* **Exercise requirements**
Please repeat the lines below exactly. Begin with the line containing "尽管公司的市值取决于市场价格" and go on through the line containing "没有人能准确预测市场何时会偏".

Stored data
◆ ◆ ◆ ◆ ◆ ◆ ◆

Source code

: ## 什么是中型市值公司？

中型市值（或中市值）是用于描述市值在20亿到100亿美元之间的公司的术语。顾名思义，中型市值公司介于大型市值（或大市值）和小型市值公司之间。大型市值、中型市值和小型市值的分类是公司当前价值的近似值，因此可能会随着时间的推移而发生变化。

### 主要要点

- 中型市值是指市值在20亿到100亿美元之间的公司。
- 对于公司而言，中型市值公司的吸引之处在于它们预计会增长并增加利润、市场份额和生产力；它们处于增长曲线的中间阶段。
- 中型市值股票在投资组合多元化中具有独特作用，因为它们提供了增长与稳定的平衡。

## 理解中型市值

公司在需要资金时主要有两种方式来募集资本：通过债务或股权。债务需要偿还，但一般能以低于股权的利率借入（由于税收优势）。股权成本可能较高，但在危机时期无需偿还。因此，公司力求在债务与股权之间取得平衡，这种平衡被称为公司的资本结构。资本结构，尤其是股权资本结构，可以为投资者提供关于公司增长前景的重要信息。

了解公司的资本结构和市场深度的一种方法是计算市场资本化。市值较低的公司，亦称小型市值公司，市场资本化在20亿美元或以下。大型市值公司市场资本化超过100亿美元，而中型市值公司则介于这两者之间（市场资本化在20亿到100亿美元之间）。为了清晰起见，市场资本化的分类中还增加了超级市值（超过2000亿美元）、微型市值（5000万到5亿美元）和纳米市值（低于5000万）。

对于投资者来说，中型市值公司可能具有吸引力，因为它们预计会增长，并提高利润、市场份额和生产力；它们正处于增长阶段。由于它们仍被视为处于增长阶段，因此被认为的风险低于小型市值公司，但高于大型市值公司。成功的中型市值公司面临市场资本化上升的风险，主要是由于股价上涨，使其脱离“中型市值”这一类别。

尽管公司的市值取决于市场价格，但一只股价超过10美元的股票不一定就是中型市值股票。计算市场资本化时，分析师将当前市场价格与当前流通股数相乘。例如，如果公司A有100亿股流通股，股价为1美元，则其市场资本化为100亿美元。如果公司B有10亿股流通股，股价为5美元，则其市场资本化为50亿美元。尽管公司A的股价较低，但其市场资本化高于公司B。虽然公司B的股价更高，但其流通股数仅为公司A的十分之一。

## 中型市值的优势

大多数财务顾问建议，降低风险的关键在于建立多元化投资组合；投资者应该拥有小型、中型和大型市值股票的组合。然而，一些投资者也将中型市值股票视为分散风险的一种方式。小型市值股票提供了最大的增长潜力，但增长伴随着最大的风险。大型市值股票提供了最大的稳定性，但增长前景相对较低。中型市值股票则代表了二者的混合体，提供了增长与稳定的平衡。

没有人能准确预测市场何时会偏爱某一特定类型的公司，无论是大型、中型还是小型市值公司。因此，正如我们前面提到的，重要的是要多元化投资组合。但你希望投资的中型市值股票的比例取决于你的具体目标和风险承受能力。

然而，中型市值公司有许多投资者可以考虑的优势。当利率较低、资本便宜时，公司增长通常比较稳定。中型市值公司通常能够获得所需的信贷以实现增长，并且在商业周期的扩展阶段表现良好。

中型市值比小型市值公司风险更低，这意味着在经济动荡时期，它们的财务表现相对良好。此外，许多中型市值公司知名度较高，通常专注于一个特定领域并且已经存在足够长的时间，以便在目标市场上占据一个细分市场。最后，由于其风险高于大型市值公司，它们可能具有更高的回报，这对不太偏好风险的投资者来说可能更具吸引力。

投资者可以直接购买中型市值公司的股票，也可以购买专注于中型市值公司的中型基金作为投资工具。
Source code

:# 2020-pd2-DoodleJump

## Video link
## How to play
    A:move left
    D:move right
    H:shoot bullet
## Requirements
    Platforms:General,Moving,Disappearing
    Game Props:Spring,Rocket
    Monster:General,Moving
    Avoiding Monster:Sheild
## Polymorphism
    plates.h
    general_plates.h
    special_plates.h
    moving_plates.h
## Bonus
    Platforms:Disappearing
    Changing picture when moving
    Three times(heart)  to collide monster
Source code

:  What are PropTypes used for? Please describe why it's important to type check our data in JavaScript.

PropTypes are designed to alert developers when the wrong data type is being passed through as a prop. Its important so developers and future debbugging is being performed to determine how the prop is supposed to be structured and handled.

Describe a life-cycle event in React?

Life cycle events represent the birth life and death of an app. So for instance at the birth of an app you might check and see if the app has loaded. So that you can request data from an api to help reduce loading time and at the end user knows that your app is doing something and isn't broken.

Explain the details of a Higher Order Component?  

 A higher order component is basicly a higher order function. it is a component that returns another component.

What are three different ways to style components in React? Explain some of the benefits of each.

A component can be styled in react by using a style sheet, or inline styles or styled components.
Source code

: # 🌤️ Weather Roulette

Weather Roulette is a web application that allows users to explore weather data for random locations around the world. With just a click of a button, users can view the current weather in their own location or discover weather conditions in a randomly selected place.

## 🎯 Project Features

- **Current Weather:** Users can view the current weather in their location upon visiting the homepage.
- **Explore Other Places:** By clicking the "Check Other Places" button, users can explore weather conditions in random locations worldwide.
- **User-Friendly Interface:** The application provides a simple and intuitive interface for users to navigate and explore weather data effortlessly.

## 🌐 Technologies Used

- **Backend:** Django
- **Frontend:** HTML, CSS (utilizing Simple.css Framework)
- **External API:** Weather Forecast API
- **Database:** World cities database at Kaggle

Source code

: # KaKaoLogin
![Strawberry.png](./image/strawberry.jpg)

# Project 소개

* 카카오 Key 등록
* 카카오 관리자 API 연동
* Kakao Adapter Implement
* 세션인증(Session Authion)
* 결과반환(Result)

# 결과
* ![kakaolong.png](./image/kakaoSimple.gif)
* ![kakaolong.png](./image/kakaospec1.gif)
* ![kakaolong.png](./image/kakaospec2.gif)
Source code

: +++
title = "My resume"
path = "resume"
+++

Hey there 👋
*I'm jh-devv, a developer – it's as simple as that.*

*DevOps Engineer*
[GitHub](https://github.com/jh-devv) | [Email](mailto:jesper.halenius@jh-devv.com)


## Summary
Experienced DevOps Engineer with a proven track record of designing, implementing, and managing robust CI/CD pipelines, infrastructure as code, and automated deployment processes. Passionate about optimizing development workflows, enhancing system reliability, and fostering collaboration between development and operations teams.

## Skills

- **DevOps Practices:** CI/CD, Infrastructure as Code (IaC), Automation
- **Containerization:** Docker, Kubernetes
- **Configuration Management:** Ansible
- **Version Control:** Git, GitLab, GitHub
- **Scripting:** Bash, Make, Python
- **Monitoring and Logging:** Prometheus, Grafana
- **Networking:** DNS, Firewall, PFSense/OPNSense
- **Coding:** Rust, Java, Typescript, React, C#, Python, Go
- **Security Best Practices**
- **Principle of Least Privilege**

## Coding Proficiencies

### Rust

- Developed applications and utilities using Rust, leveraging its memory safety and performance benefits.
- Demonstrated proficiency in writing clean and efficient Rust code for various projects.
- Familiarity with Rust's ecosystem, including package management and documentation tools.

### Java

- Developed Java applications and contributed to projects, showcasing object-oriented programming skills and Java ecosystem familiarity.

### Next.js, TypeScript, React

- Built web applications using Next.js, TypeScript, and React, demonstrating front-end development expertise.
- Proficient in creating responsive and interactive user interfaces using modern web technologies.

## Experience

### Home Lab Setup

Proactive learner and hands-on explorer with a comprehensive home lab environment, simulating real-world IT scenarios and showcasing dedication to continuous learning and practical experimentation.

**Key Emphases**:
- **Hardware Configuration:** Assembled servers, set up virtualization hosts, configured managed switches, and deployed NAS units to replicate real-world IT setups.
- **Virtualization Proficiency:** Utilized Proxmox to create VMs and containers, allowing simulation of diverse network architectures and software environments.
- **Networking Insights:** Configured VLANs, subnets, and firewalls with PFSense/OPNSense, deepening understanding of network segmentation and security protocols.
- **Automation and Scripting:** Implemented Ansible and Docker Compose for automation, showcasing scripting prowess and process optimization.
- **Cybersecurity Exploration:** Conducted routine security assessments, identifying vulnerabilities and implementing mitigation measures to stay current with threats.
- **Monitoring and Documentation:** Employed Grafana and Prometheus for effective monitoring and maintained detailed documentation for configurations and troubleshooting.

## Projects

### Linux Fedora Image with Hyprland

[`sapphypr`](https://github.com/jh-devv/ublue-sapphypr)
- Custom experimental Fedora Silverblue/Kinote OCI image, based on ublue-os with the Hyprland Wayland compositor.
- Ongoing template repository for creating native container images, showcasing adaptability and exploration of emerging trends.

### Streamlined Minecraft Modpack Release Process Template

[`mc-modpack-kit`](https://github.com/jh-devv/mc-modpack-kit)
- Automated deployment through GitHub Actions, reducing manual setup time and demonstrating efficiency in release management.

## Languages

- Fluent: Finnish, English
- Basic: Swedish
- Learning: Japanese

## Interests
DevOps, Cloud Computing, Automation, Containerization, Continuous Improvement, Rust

◆ ◆ ◆ ◆ ◆ ◆ ◆

* **Answer to this problem**
尽管公司的市值取决于市场价格，但一只股价超过10美元的股票不一定就是中型市值股票。计算市场资本化时，分析师将当前市场价格与当前流通股数相乘。例如，如果公司A有100亿股流通股，股价为1美元，则其市场资本化为100亿美元。如果公司B有10亿股流通股，股价为5美元，则其市场资本化为50亿美元。尽管公司A的股价较低，但其市场资本化高于公司B。虽然公司B的股价更高，但其流通股数仅为公司A的十分之一。

## 中型市值的优势

大多数财务顾问建议，降低风险的关键在于建立多元化投资组合；投资者应该拥有小型、中型和大型市值股票的组合。然而，一些投资者也将中型市值股票视为分散风险的一种方式。小型市值股票提供了最大的增长潜力，但增长伴随着最大的风险。大型市值股票提供了最大的稳定性，但增长前景相对较低。中型市值股票则代表了二者的混合体，提供了增长与稳定的平衡。

没有人能准确预测市场何时会偏爱某一特定类型的公司，无论是大型、中型还是小型市值公司。因此，正如我们前面提到的，重要的是要多元化投资组合。但你希望投资的中型市值股票的比例取决于你的具体目标和风险承受能力。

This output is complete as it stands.